Sorry folks...we've been having trouble sleeping recently. Seems like every hour of the day we're getting notified of an e-scooter company raising another massive round of funding.
This time, a familiar face—Bird—is looking to raise $200 million at a...wait for it...$2 billion valuation (per Axios).
It's déjà vu all over again:
- Just a few weeks back, Bird raised $150 million at a $1 billion valuation.
- In March, it raised $100 million at a $300 million valuation.
The only speed bump that could slow down this ride? Local governments trying to hit the brakes.
Putting e-scooters in perspective: San Francisco just voted to cap the number of scooters on city streets at 1,250. In April, 1.7 million cars entered the city via the Golden Gate Bridge (~56,000 per day).
STARTUP
Venture This: Rally Rd
Note: Read and then vote.
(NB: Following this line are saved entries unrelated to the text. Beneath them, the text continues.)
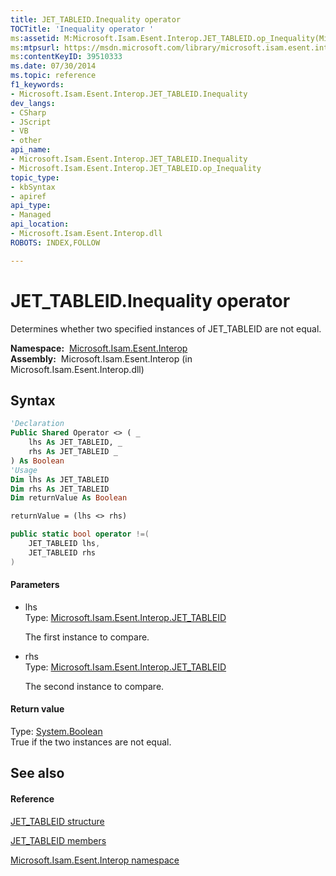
 ```yaml
---
title: JET_TABLEID.Inequality operator 
TOCTitle: 'Inequality operator '
ms:assetid: M:Microsoft.Isam.Esent.Interop.JET_TABLEID.op_Inequality(Microsoft.Isam.Esent.Interop.JET_TABLEID,Microsoft.Isam.Esent.Interop.JET_TABLEID)
ms:mtpsurl: https://msdn.microsoft.com/library/microsoft.isam.esent.interop.jet_tableid.op_inequality(v=EXCHG.10)
ms:contentKeyID: 39510333
ms.date: 07/30/2014
ms.topic: reference
f1_keywords:
- Microsoft.Isam.Esent.Interop.JET_TABLEID.Inequality
dev_langs:
- CSharp
- JScript
- VB
- other
api_name: 
- Microsoft.Isam.Esent.Interop.JET_TABLEID.Inequality
- Microsoft.Isam.Esent.Interop.JET_TABLEID.op_Inequality
topic_type: 
- kbSyntax
- apiref
api_type: 
- Managed
api_location: 
- Microsoft.Isam.Esent.Interop.dll
ROBOTS: INDEX,FOLLOW

---
```


# JET_TABLEID.Inequality operator

Determines whether two specified instances of JET_TABLEID are not equal.

**Namespace:**  [Microsoft.Isam.Esent.Interop](./microsoft.isam.esent.interop-namespace.md)  
**Assembly:**  Microsoft.Isam.Esent.Interop (in Microsoft.Isam.Esent.Interop.dll)

## Syntax

``` vb
'Declaration
Public Shared Operator <> ( _
    lhs As JET_TABLEID, _
    rhs As JET_TABLEID _
) As Boolean
'Usage
Dim lhs As JET_TABLEID
Dim rhs As JET_TABLEID
Dim returnValue As Boolean

returnValue = (lhs <> rhs)
```

``` csharp
public static bool operator !=(
    JET_TABLEID lhs,
    JET_TABLEID rhs
)
```

#### Parameters

  - lhs  
    Type: [Microsoft.Isam.Esent.Interop.JET_TABLEID](./jet-tableid-structure.md)  
    
    The first instance to compare.

<!-- end list -->

  - rhs  
    Type: [Microsoft.Isam.Esent.Interop.JET_TABLEID](./jet-tableid-structure.md)  
    
    The second instance to compare.

#### Return value

Type: [System.Boolean](/dotnet/api/system.boolean)  
True if the two instances are not equal.  

## See also

#### Reference

[JET_TABLEID structure](./jet-tableid-structure.md)

[JET_TABLEID members](./jet-tableid-members.md)

[Microsoft.Isam.Esent.Interop namespace](./microsoft.isam.esent.interop-namespace.md)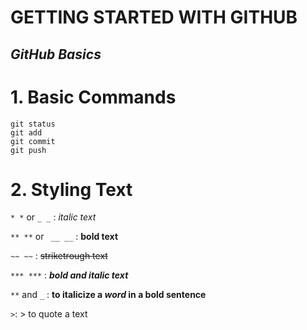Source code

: # GETTING STARTED WITH GITHUB
## *GitHub Basics*

# 1. Basic Commands  
```
git status
git add
git commit
git push
```
# 2. Styling Text

`* *` or `_ _` :      *italic text*

`** **` or ` __ __` : __bold text__

`~~ ~~` :            ~~striketrough text~~ 

`*** ***` :        ***bold and italic text***

`**` and `_` :    **to italicize a _word_ in a bold sentence**

`>`: > to quote a text
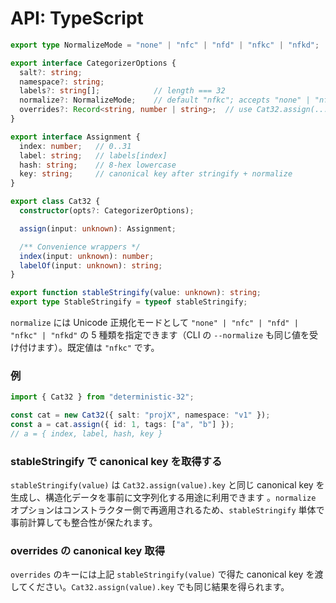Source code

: # API: TypeScript

```ts
export type NormalizeMode = "none" | "nfc" | "nfd" | "nfkc" | "nfkd";

export interface CategorizerOptions {
  salt?: string;
  namespace?: string;
  labels?: string[];            // length === 32
  normalize?: NormalizeMode;    // default "nfkc"; accepts "none" | "nfc" | "nfd" | "nfkc" | "nfkd"
  overrides?: Record<string, number | string>;  // use Cat32.assign(...).key or stableStringify(...) for keys
}

export interface Assignment {
  index: number;   // 0..31
  label: string;   // labels[index]
  hash: string;    // 8-hex lowercase
  key: string;     // canonical key after stringify + normalize
}

export class Cat32 {
  constructor(opts?: CategorizerOptions);

  assign(input: unknown): Assignment;

  /** Convenience wrappers */
  index(input: unknown): number;
  labelOf(input: unknown): string;
}

export function stableStringify(value: unknown): string;
export type StableStringify = typeof stableStringify;
```

`normalize` には Unicode 正規化モードとして `"none" | "nfc" | "nfd" | "nfkc" | "nfkd"` の 5 種類を指定できます（CLI の `--normalize` も同じ値を受け付けます）。既定値は `"nfkc"` です。

### 例
```ts
import { Cat32 } from "deterministic-32";

const cat = new Cat32({ salt: "projX", namespace: "v1" });
const a = cat.assign({ id: 1, tags: ["a", "b"] });
// a = { index, label, hash, key }
```

### stableStringify で canonical key を取得する

`stableStringify(value)` は `Cat32.assign(value).key` と同じ canonical key を生成し、構造化データを事前に文字列化する用途に利用できます
。`normalize` オプションはコンストラクター側で再適用されるため、`stableStringify` 単体で事前計算しても整合性が保たれます。

### overrides の canonical key 取得

`overrides` のキーには上記 `stableStringify(value)` で得た canonical key を渡してください。`Cat32.assign(value).key` でも同じ結果を得られます。
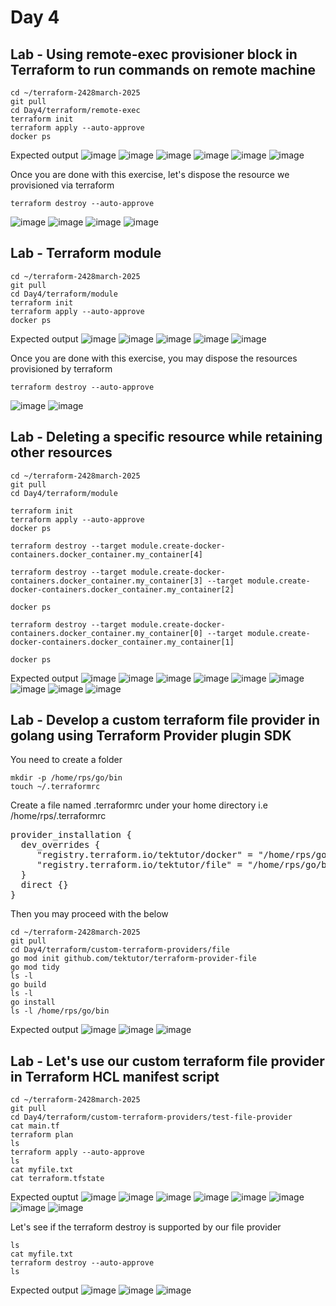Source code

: # Day 4

## Lab - Using remote-exec provisioner block in Terraform to run commands on remote machine
```
cd ~/terraform-2428march-2025
git pull
cd Day4/terraform/remote-exec
terraform init
terraform apply --auto-approve
docker ps
```

Expected output
![image](https://github.com/user-attachments/assets/7204143d-b1b3-4720-bbbe-6a2af74402cb)
![image](https://github.com/user-attachments/assets/634da5d7-a096-4ca5-bdf5-460808dc6e11)
![image](https://github.com/user-attachments/assets/7868b483-8d5b-466a-9a43-0c5b75c4bb82)
![image](https://github.com/user-attachments/assets/4fd5973e-443a-4abb-a3e5-791f1cfe4af3)
![image](https://github.com/user-attachments/assets/265450eb-0395-41ff-bb3d-888d4cbb43f1)
![image](https://github.com/user-attachments/assets/9f1784d2-217f-4dcd-b40e-5506d05d13ea)

Once you are done with this exercise, let's dispose the resource we provisioned via terraform
```
terraform destroy --auto-approve
```
![image](https://github.com/user-attachments/assets/89d3b63f-4ea0-43f5-84a3-6623015e9a5a)
![image](https://github.com/user-attachments/assets/a4dd1fe8-08a9-4906-aa01-80bc88d4793c)
![image](https://github.com/user-attachments/assets/08a995a4-5227-43e5-acea-ce73c01a20bd)
![image](https://github.com/user-attachments/assets/b417bc76-6650-4e08-813d-ecce2eaf5412)

## Lab - Terraform module
```
cd ~/terraform-2428march-2025
git pull
cd Day4/terraform/module
terraform init
terraform apply --auto-approve
docker ps
```

Expected output
![image](https://github.com/user-attachments/assets/bf1529a9-65fd-4e47-8c80-b9ba9473f157)
![image](https://github.com/user-attachments/assets/1491d8ad-e053-4923-a26b-85a00a04d26e)
![image](https://github.com/user-attachments/assets/66578f99-5597-4e80-b7e4-e5970f7f3496)
![image](https://github.com/user-attachments/assets/fce01f59-a0be-4976-aeb3-b792e730be92)
![image](https://github.com/user-attachments/assets/1b6e1fb3-e980-41c7-9dd7-08ea9a258a72)

Once you are done with this exercise, you may dispose the resources provisioned by terraform
```
terraform destroy --auto-approve
```
![image](https://github.com/user-attachments/assets/cbd2e341-309f-45c6-81f8-39e41d37c3cb)
![image](https://github.com/user-attachments/assets/af11fe35-ace5-41e5-b37c-3448038f9e91)

## Lab - Deleting a specific resource while retaining other resources
```
cd ~/terraform-2428march-2025
git pull
cd Day4/terraform/module

terraform init
terraform apply --auto-approve
docker ps

terraform destroy --target module.create-docker-containers.docker_container.my_container[4]

terraform destroy --target module.create-docker-containers.docker_container.my_container[3] --target module.create-docker-containers.docker_container.my_container[2]

docker ps

terraform destroy --target module.create-docker-containers.docker_container.my_container[0] --target module.create-docker-containers.docker_container.my_container[1] 

docker ps
```

Expected output
![image](https://github.com/user-attachments/assets/480990c0-6c80-4241-a1ed-55832968af66)
![image](https://github.com/user-attachments/assets/558e1f6c-035d-470d-9e1f-d11e7b5df042)
![image](https://github.com/user-attachments/assets/8a26a02c-78e0-43d6-8bb7-5a59aa5b4207)
![image](https://github.com/user-attachments/assets/51957767-ac3b-43d1-aca6-02c75197a48c)
![image](https://github.com/user-attachments/assets/b18756aa-fafe-4b4f-a467-1dd8ad89cf6b)
![image](https://github.com/user-attachments/assets/037f431f-f3dd-423f-aca1-11190e0a40a8)
![image](https://github.com/user-attachments/assets/954d769a-2d8f-4d74-b9df-2938d19e81ec)
![image](https://github.com/user-attachments/assets/4b8c63fb-3c77-49bd-adc0-944f0cc59fe1)
![image](https://github.com/user-attachments/assets/918e28fb-f184-4a71-9c03-9396be6d0a95)

## Lab - Develop a custom terraform file provider in golang using Terraform Provider plugin SDK

You need to create a folder 
```
mkdir -p /home/rps/go/bin
touch ~/.terraformrc
```

Create a file named .terraformrc under your home directory i.e /home/rps/.terraformrc
<pre>
provider_installation {
  dev_overrides {
     "registry.terraform.io/tektutor/docker" = "/home/rps/go/bin",
     "registry.terraform.io/tektutor/file" = "/home/rps/go/bin",
  }
  direct {}
}  
</pre>

Then you may proceed with the below
```
cd ~/terraform-2428march-2025
git pull
cd Day4/terraform/custom-terraform-providers/file
go mod init github.com/tektutor/terraform-provider-file
go mod tidy
ls -l
go build
ls -l
go install
ls -l /home/rps/go/bin
```

Expected output
![image](https://github.com/user-attachments/assets/8717c29c-b134-43ac-8895-319f0adffa4f)
![image](https://github.com/user-attachments/assets/ee8e2d3a-0ce6-4aff-b15c-9bf362ecac87)
![image](https://github.com/user-attachments/assets/b4dc8086-7e2f-4ccb-92e7-b5b4b6d94c86)

## Lab - Let's use our custom terraform file provider in Terraform HCL manifest script
```
cd ~/terraform-2428march-2025
git pull
cd Day4/terraform/custom-terraform-providers/test-file-provider
cat main.tf
terraform plan
ls
terraform apply --auto-approve
ls
cat myfile.txt
cat terraform.tfstate
```

Expected ouptut
![image](https://github.com/user-attachments/assets/346b2468-32e9-40c9-b7d4-c201f3a12315)
![image](https://github.com/user-attachments/assets/a8cd4418-aa41-454f-a733-dae6b4d3a5ed)
![image](https://github.com/user-attachments/assets/edfe9a4f-b37a-4602-8082-9acf2763a010)
![image](https://github.com/user-attachments/assets/817c75dc-8385-4d87-a708-b04bf26897a8)
![image](https://github.com/user-attachments/assets/1da25021-3fd5-4e74-8fca-26b464019bcd)
![image](https://github.com/user-attachments/assets/1636f558-5055-412b-b0fa-5b0c00df4aba)
![image](https://github.com/user-attachments/assets/9f5c6983-72b3-4b43-be47-b4202464052b)
![image](https://github.com/user-attachments/assets/1714e521-14c5-4754-b28d-d1c8c6ce3554)


Let's see if the terraform destroy is supported by our file provider
```
ls
cat myfile.txt
terraform destroy --auto-approve
ls
```

Expected output
![image](https://github.com/user-attachments/assets/00a3de73-c7eb-48ee-b5fa-863d9220eec2)
![image](https://github.com/user-attachments/assets/1986e376-47a1-43c5-a62e-a068e7447af2)
![image](https://github.com/user-attachments/assets/46f3251b-2acb-4e36-9a94-3002bd9a26bd)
In this section, we'll tell you about a startup making waves and then we want to hear from you—would you invest?
Turns out, you don't need to be a Dotcom millionaire to own a classic car collection. Just ask the guys at Rally Rd—an online investing app that lets you buy shares in classic cars as an alternative investment.
We'll explain: Just like you would with a hot new IPO, you can buy stock in a car on Rally Rd—like the '95 BMW M3 Lightweight for $59.25 per share.
Why we're buying (in one chart)

Why we're pumping the brakes
One word: liquidity. There's only a small window each month when you can buy and sell shares.
But hey, there may be something to this. Rally Rd has raised $2.9 million and plans on expanding into art and memorabilia. Time to take that Honus Wagner baseball card out of the attic.
Enough from us. Would you invest with Rally Rd? Yes or no?
PHARMA
Alzheimer's R&D Faces a Major Setback
Yesterday, drugmakers Eli Lilly (-0.41%) and AstraZeneca (-0.58%) pulled the plug on late-stage Alzheimer's medications. The announcement knocked the wind out of researchers, who are quickly losing faith in finding a solution.
Why that's important:
- Every 66 seconds, a new case of Alzheimer's is diagnosed in the U.S.
- Analysts project medical costs to reach $1 trillion this year.
- There are five subpar treatments available to slow Alzheimer's disease—a new medication hasn't been approved since 2003.
So why'd they cut the funding?
Bottom line: Drug R&D runs up the monthly bill. And if the industry's biggest players aren't seeing results, there could be major setbacks for Alzheimer's treatments.
WHAT ELSE IS BREWING
- The Senate is working to reverse the Trump administration's deal to revive ZTE.
- Hawaiian Airlines' (-4.42%) parent company said bookings and revenue were down this quarter. Turns out, active volcanoes aren't great for sales.
- Nintendo's biggest announcements from E3.
- Seattle officials said the city will repeal its new tax on large businesses after pressure from Amazon and Starbucks.
BREAKROOM
WHAT WE'RE WATCHING
The King of Kong: A Fistful of Quarters—If you haven't spent an hour and a half immersed in the world of competitive arcade games...now's your chance. This classic documentary will introduce you to a unique cast of characters all vying for one goal: to become the Donkey Kong champion of the world. It's on YouTube.